About this task:
Copy the entries below exactly, but only from the line containing "# 🎯 SERIALIZABLE" through the final line.
(Data for the task)
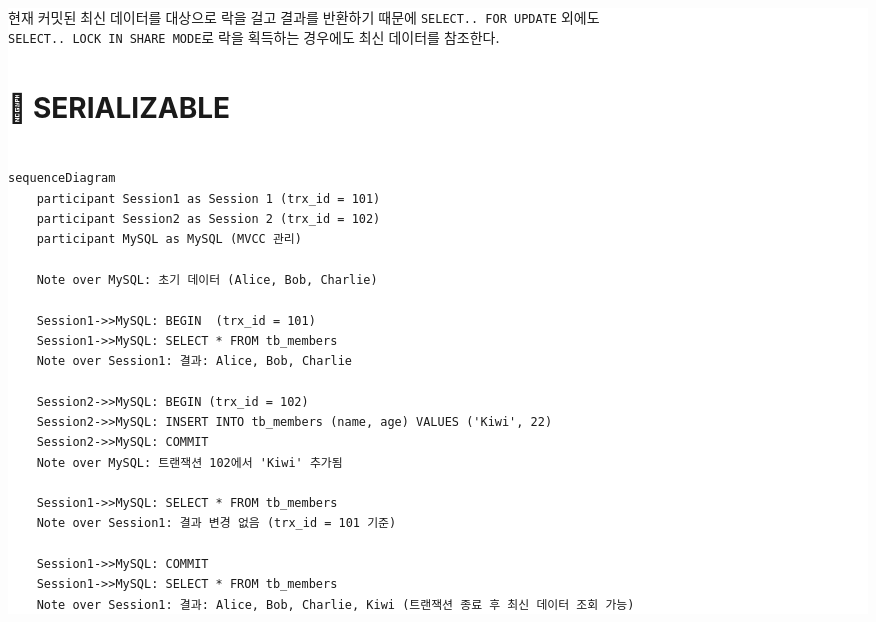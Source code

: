 현재 커밋된 최신 데이터를 대상으로 락을 걸고 결과를 반환하기 때문에 `SELECT.. FOR UPDATE` 외에도  
`SELECT.. LOCK IN SHARE MODE`로 락을 획득하는 경우에도 최신 데이터를 참조한다.

# 🎯 SERIALIZABLE

```mermaid

sequenceDiagram
    participant Session1 as Session 1 (trx_id = 101)
    participant Session2 as Session 2 (trx_id = 102)
    participant MySQL as MySQL (MVCC 관리)

    Note over MySQL: 초기 데이터 (Alice, Bob, Charlie)

    Session1->>MySQL: BEGIN  (trx_id = 101)
    Session1->>MySQL: SELECT * FROM tb_members
    Note over Session1: 결과: Alice, Bob, Charlie
    
    Session2->>MySQL: BEGIN (trx_id = 102)
    Session2->>MySQL: INSERT INTO tb_members (name, age) VALUES ('Kiwi', 22)
    Session2->>MySQL: COMMIT
    Note over MySQL: 트랜잭션 102에서 'Kiwi' 추가됨
    
    Session1->>MySQL: SELECT * FROM tb_members
    Note over Session1: 결과 변경 없음 (trx_id = 101 기준)
 
    Session1->>MySQL: COMMIT
    Session1->>MySQL: SELECT * FROM tb_members
    Note over Session1: 결과: Alice, Bob, Charlie, Kiwi (트랜잭션 종료 후 최신 데이터 조회 가능)
```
(End Data for the task)
Answer to this problem:
# 🎯 SERIALIZABLE

```mermaid

sequenceDiagram
    participant Session1 as Session 1 (trx_id = 101)
    participant Session2 as Session 2 (trx_id = 102)
    participant MySQL as MySQL (MVCC 관리)

    Note over MySQL: 초기 데이터 (Alice, Bob, Charlie)

    Session1->>MySQL: BEGIN  (trx_id = 101)
    Session1->>MySQL: SELECT * FROM tb_members
    Note over Session1: 결과: Alice, Bob, Charlie
    
    Session2->>MySQL: BEGIN (trx_id = 102)
    Session2->>MySQL: INSERT INTO tb_members (name, age) VALUES ('Kiwi', 22)
    Session2->>MySQL: COMMIT
    Note over MySQL: 트랜잭션 102에서 'Kiwi' 추가됨
    
    Session1->>MySQL: SELECT * FROM tb_members
    Note over Session1: 결과 변경 없음 (trx_id = 101 기준)
 
    Session1->>MySQL: COMMIT
    Session1->>MySQL: SELECT * FROM tb_members
    Note over Session1: 결과: Alice, Bob, Charlie, Kiwi (트랜잭션 종료 후 최신 데이터 조회 가능)
```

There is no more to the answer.